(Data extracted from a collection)

::::

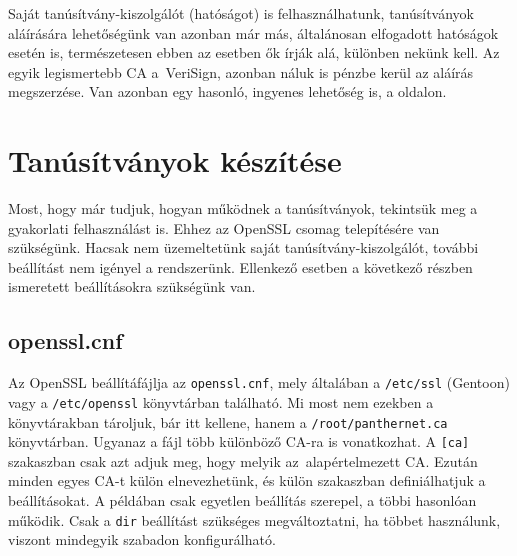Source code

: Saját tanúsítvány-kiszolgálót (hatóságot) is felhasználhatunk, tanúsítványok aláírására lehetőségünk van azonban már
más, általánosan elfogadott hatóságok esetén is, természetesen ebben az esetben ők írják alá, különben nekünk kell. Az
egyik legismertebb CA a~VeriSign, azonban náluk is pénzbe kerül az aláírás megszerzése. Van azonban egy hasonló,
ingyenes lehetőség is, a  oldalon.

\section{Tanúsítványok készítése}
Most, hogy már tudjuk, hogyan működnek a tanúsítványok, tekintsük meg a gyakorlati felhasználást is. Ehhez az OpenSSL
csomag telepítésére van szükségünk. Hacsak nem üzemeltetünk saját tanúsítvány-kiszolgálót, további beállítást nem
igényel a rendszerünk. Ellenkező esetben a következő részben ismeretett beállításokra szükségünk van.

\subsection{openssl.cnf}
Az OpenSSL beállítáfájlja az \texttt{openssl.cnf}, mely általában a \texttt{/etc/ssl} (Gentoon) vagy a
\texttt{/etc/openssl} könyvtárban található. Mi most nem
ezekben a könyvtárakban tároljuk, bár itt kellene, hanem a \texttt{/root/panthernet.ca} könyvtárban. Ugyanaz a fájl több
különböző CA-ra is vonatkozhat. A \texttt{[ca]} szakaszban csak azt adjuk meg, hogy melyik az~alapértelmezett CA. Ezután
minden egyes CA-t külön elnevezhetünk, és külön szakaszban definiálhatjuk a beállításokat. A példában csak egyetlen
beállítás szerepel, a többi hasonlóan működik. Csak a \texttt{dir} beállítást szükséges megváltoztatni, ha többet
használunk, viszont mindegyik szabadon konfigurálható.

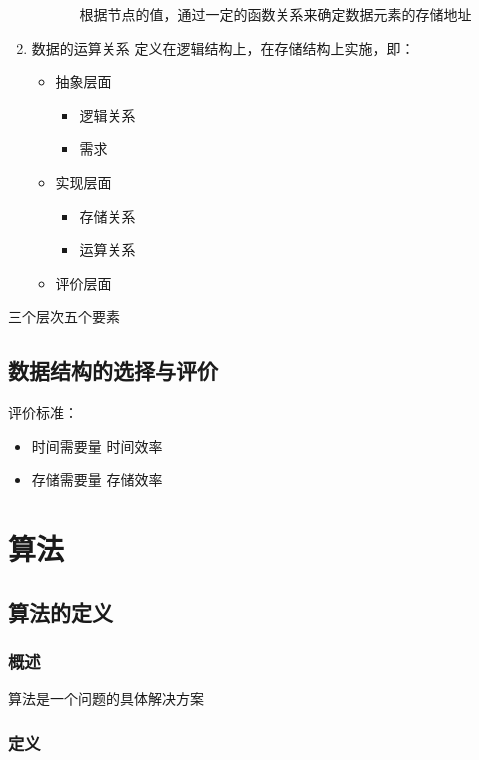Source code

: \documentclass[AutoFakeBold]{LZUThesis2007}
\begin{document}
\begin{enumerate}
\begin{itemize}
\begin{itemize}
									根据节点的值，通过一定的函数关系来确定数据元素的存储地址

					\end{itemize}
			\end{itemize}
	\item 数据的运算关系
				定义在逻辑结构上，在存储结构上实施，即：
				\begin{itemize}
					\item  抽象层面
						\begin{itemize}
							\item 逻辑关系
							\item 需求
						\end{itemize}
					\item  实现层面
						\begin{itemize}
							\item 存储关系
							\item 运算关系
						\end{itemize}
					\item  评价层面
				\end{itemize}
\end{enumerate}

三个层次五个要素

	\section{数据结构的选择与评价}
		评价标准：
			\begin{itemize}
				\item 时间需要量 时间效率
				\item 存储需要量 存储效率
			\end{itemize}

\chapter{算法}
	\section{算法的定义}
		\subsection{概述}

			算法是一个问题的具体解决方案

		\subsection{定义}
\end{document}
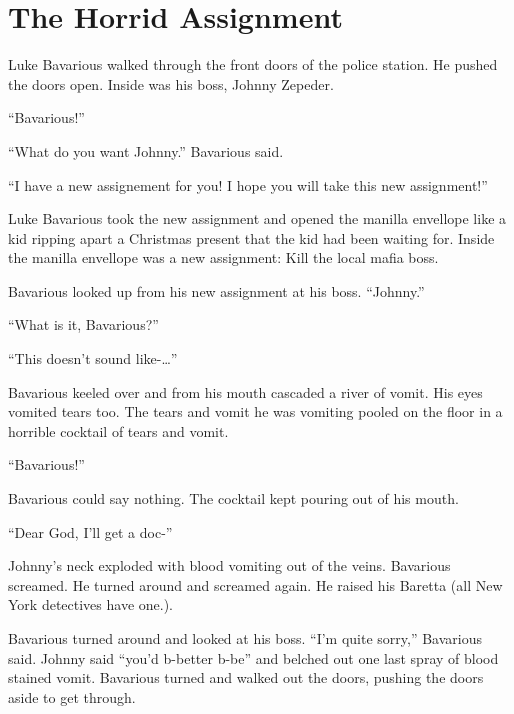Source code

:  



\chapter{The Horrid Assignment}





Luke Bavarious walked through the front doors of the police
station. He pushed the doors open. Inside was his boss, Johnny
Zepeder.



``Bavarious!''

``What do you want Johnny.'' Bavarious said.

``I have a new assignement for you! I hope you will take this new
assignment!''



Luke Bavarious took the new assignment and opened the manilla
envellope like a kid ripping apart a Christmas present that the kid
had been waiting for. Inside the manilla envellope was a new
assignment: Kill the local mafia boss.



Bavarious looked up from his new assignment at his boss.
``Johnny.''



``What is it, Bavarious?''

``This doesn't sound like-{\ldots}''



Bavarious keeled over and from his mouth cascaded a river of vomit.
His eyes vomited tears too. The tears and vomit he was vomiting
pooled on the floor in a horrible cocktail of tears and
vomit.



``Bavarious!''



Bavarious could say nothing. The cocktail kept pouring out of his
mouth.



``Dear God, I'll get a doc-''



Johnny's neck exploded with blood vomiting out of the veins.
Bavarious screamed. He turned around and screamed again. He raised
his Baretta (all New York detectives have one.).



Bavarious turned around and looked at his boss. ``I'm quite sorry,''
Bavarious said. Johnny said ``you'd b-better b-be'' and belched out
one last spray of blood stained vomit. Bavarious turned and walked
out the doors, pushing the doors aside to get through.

::::

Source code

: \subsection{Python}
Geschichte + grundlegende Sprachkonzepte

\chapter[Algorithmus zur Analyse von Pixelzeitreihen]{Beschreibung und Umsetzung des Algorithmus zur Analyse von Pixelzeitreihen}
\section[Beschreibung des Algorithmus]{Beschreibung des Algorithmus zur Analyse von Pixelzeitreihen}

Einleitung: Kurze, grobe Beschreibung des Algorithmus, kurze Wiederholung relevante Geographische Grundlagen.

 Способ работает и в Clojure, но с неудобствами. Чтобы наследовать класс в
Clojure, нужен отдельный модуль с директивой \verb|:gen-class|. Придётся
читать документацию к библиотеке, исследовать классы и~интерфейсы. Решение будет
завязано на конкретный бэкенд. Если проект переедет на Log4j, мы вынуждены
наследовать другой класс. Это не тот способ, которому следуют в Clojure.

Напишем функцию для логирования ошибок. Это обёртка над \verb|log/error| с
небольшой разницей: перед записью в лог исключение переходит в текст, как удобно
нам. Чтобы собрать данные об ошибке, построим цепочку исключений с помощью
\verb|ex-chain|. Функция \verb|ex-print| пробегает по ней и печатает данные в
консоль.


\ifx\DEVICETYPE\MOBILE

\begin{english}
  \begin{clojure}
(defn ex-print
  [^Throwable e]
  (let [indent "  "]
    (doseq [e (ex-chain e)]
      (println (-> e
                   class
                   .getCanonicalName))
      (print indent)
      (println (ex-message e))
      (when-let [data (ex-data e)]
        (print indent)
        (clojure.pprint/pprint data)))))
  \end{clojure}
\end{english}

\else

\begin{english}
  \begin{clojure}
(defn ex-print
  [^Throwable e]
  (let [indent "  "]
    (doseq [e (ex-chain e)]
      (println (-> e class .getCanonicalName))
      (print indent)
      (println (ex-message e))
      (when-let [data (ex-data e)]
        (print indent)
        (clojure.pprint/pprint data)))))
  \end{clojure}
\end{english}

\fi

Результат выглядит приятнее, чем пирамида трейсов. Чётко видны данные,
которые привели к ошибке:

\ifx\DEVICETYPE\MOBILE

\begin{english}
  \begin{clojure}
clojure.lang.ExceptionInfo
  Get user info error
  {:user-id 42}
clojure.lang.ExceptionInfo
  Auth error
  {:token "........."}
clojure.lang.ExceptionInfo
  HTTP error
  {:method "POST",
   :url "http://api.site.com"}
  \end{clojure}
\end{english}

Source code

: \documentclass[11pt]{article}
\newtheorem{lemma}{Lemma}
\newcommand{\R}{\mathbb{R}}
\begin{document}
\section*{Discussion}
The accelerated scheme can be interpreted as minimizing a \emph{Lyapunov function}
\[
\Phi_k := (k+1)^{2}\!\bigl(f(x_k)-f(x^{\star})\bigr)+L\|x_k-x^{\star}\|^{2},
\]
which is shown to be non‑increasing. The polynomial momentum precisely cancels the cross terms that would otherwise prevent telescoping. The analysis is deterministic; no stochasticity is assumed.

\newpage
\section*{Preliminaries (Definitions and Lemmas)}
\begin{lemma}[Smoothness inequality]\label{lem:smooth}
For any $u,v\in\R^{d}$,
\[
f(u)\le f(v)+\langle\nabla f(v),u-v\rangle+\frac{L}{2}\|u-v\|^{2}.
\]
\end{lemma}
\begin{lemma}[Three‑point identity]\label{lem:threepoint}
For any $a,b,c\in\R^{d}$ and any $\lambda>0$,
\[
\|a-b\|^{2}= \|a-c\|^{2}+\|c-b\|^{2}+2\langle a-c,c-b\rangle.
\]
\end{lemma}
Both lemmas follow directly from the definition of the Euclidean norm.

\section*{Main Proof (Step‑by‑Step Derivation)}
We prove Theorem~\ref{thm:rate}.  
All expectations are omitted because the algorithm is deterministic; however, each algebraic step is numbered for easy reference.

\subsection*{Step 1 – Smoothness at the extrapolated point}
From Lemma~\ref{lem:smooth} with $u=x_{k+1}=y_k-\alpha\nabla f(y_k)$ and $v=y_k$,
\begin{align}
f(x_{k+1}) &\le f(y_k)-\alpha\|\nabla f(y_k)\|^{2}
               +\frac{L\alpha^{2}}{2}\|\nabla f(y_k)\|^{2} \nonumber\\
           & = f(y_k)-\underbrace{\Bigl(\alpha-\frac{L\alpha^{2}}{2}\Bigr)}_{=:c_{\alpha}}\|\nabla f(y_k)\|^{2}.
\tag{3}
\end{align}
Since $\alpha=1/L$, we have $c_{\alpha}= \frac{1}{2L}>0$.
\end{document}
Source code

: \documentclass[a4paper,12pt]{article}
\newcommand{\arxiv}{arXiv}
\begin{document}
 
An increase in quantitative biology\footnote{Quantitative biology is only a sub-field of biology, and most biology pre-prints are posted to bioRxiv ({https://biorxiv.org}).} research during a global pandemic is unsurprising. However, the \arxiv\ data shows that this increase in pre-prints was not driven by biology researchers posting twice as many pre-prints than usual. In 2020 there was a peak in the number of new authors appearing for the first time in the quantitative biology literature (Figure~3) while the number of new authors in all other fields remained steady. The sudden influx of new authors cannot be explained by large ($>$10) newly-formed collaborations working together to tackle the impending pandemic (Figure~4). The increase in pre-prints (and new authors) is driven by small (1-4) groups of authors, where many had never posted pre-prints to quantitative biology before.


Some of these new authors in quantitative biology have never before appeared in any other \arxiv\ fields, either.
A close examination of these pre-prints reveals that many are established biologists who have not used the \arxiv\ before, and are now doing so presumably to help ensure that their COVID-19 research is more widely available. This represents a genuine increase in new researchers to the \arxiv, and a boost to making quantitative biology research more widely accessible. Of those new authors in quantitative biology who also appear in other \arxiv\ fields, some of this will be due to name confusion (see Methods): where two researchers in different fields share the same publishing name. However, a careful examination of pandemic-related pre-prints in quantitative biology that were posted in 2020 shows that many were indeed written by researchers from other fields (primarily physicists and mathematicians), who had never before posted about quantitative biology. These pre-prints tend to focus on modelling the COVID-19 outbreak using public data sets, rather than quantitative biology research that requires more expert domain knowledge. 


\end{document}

::::

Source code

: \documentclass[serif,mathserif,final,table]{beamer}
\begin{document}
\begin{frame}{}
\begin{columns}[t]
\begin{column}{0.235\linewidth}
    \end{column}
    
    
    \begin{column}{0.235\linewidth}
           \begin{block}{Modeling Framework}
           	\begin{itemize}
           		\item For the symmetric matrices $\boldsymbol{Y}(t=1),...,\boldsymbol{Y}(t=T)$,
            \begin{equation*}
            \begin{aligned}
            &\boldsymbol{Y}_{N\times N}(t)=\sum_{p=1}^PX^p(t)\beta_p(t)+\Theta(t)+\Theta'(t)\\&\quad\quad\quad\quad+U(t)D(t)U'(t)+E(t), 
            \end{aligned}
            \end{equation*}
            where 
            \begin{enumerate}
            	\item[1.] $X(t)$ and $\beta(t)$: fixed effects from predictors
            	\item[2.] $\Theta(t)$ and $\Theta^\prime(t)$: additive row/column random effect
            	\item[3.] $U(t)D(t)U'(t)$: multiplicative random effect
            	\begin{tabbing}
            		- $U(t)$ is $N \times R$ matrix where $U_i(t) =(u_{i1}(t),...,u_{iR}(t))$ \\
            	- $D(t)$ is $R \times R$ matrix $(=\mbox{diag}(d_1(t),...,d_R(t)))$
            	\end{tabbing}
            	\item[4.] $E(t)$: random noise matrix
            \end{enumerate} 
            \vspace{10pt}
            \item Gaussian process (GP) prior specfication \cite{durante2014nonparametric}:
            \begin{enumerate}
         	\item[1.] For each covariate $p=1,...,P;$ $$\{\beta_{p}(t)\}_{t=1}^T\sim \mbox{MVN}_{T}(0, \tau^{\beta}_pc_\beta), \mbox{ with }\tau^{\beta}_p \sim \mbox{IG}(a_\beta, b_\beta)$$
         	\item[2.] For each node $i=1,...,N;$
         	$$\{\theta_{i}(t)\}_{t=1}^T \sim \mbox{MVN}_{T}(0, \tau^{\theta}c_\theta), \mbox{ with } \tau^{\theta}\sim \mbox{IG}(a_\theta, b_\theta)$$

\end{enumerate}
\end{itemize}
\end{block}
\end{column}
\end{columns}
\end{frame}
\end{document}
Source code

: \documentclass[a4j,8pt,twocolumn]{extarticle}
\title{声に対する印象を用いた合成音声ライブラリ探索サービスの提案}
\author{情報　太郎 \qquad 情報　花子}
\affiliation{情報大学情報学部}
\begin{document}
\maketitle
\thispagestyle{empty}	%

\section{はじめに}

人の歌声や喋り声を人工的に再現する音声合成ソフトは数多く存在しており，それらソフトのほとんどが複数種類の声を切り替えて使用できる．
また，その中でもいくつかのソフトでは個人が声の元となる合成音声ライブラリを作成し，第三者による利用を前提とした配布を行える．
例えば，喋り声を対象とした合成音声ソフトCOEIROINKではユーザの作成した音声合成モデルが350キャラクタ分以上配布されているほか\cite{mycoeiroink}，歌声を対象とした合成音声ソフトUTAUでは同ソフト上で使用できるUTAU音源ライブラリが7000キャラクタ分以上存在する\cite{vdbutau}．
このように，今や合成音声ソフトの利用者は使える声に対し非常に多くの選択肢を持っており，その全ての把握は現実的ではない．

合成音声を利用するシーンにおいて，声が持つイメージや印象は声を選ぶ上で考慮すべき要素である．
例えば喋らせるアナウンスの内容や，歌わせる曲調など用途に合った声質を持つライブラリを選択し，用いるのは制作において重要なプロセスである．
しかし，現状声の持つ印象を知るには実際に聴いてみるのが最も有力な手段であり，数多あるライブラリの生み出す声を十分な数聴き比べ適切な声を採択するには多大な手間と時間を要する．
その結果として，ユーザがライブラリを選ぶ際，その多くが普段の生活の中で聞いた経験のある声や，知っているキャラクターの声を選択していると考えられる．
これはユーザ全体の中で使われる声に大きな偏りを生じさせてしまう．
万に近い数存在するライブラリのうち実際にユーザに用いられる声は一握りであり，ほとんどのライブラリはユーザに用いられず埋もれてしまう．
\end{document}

::::

> [Aim of the task] Lines containing the word "Beschreibung" are to be located in the entries and copied.

> [Answer for the task]
\chapter[Algorithmus zur Analyse von Pixelzeitreihen]{Beschreibung und Umsetzung des Algorithmus zur Analyse von Pixelzeitreihen}
\section[Beschreibung des Algorithmus]{Beschreibung des Algorithmus zur Analyse von Pixelzeitreihen}
Einleitung: Kurze, grobe Beschreibung des Algorithmus, kurze Wiederholung relevante Geographische Grundlagen.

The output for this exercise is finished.